DATA PROVIDED ->
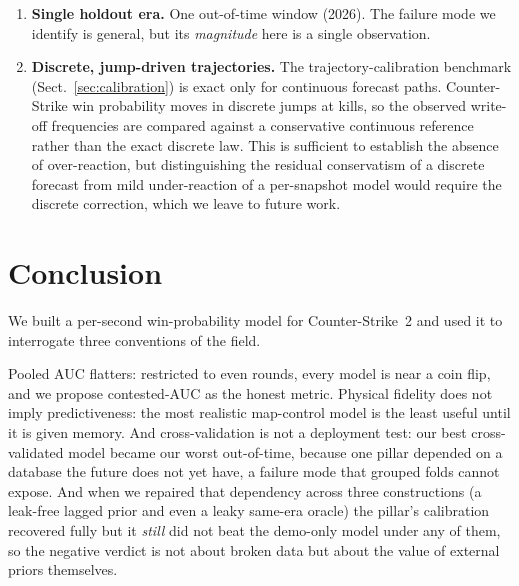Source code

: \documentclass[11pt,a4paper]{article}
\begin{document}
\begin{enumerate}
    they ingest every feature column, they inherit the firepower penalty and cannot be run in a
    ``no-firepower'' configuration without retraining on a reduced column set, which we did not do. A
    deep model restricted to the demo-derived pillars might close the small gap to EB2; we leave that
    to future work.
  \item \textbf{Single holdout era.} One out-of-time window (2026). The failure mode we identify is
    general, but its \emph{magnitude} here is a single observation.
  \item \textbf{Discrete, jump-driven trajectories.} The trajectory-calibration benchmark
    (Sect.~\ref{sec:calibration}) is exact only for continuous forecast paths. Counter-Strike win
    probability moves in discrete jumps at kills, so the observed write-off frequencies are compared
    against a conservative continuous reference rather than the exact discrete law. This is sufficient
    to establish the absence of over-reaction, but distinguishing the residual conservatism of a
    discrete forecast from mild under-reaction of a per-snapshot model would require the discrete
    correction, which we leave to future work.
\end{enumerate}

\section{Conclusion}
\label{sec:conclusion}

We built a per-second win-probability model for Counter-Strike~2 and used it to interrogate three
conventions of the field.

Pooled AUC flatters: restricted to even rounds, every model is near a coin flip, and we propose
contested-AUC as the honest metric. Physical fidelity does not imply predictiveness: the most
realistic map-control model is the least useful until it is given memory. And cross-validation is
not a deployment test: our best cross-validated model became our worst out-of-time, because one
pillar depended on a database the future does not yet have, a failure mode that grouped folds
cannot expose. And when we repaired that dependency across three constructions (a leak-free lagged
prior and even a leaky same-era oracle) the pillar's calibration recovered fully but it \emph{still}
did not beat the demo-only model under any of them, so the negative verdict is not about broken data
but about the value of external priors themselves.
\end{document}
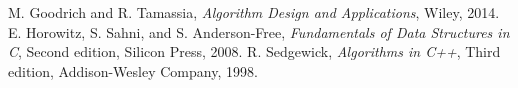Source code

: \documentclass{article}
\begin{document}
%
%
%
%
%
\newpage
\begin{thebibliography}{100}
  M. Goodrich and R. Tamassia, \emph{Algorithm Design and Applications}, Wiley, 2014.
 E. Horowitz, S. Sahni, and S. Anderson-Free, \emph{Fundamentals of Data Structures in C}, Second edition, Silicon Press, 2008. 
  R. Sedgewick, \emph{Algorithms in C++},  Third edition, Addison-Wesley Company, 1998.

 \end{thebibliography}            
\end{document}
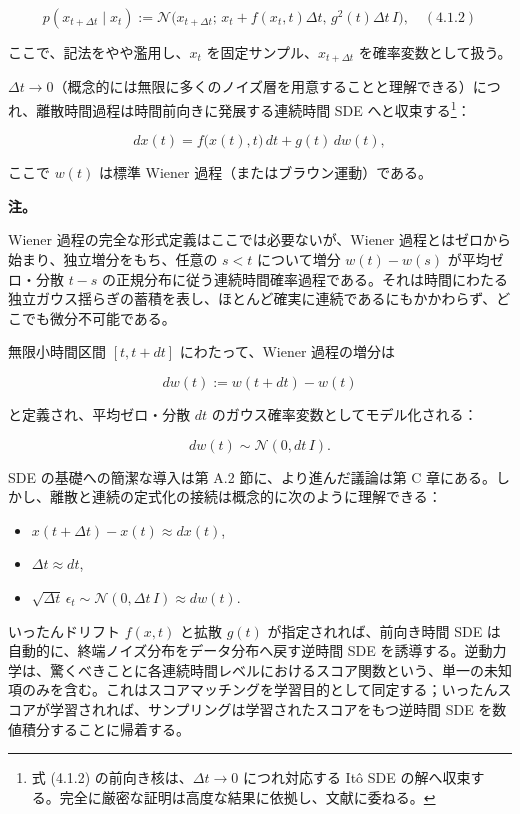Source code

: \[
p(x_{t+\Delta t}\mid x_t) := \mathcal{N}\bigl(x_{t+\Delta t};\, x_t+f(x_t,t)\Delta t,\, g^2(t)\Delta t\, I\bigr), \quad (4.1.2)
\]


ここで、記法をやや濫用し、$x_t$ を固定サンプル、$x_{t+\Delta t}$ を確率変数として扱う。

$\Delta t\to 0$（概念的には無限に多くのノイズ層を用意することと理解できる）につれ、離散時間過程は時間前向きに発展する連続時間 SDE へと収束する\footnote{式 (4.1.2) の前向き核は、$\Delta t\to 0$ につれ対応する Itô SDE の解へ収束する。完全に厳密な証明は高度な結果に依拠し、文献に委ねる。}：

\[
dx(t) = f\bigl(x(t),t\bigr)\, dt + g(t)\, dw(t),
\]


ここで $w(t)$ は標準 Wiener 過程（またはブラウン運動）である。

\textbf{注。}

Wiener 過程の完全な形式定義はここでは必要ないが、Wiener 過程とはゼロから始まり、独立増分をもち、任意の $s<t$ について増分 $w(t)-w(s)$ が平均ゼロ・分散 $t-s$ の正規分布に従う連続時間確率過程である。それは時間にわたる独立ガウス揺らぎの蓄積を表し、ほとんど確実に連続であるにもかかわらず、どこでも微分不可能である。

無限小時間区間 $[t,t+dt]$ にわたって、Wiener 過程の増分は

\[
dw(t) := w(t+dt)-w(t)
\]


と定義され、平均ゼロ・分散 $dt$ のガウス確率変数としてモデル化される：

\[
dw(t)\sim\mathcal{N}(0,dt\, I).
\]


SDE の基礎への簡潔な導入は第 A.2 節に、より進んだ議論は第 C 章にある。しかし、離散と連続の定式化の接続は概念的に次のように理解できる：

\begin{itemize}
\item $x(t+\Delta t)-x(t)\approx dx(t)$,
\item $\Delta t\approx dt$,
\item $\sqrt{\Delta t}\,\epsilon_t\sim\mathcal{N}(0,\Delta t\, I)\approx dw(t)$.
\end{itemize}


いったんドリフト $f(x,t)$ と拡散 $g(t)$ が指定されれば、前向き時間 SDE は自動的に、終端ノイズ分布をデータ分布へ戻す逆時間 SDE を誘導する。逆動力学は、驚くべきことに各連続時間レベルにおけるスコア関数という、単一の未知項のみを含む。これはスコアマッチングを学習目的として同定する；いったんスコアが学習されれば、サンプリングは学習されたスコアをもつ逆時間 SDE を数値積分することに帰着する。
--
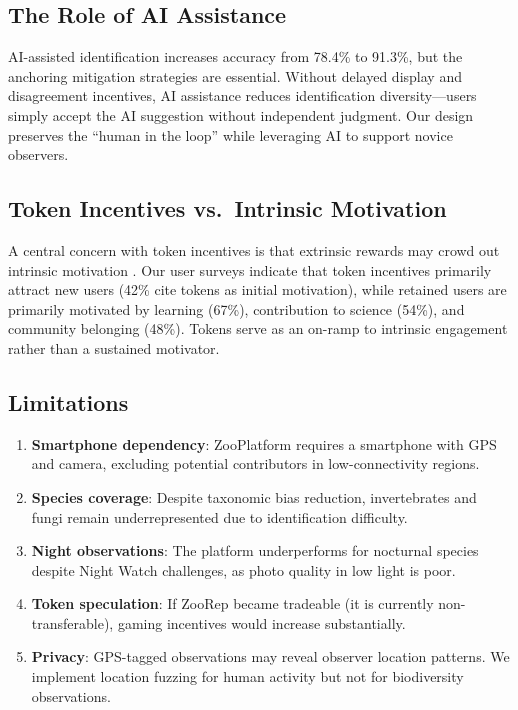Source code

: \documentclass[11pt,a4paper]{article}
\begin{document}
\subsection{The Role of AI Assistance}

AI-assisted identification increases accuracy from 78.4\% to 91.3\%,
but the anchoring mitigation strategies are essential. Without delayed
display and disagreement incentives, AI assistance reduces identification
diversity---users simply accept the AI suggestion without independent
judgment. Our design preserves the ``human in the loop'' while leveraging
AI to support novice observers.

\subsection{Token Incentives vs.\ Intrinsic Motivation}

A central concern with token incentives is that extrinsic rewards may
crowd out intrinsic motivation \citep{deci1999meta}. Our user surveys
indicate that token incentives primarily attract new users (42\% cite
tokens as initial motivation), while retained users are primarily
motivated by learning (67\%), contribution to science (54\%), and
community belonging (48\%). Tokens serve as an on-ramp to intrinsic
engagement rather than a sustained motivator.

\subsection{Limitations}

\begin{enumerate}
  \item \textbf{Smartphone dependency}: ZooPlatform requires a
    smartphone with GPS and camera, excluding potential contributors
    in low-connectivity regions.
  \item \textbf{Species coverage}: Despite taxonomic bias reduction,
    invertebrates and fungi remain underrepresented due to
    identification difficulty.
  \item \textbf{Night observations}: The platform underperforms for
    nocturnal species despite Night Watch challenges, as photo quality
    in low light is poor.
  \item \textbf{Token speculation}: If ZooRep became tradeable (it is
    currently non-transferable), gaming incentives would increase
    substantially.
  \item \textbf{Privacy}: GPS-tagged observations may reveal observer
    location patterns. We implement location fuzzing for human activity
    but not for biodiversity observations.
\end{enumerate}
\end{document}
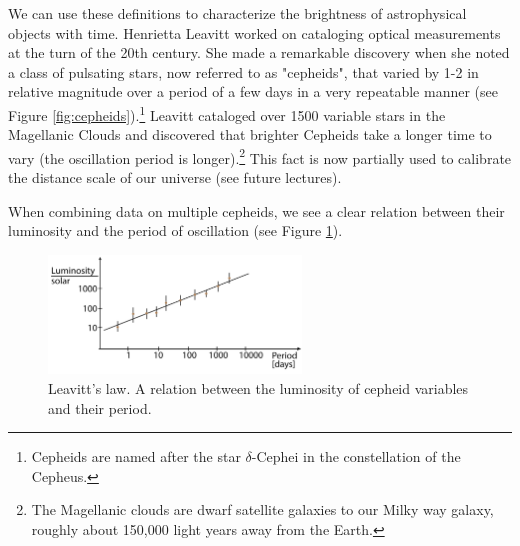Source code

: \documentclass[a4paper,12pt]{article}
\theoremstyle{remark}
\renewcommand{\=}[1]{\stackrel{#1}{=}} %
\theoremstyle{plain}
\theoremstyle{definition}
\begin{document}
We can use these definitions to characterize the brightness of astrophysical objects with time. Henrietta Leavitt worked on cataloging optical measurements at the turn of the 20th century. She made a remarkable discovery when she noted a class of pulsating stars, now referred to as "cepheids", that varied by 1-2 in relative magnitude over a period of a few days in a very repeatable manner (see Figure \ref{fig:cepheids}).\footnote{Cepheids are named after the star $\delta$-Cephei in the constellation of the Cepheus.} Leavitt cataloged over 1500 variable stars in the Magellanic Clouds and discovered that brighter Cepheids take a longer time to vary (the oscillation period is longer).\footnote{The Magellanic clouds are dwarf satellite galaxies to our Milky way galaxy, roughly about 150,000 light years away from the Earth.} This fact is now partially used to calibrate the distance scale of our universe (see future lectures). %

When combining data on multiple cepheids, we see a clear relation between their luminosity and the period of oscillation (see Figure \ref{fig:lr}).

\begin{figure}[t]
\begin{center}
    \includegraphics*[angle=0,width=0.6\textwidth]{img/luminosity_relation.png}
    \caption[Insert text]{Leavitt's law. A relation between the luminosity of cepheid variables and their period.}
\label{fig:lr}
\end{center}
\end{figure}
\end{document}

WHAT THE TASK ASKS ->
Tell how many lines above contain the word "dependency". Give the number alone.

YOUR SOLUTION ->
2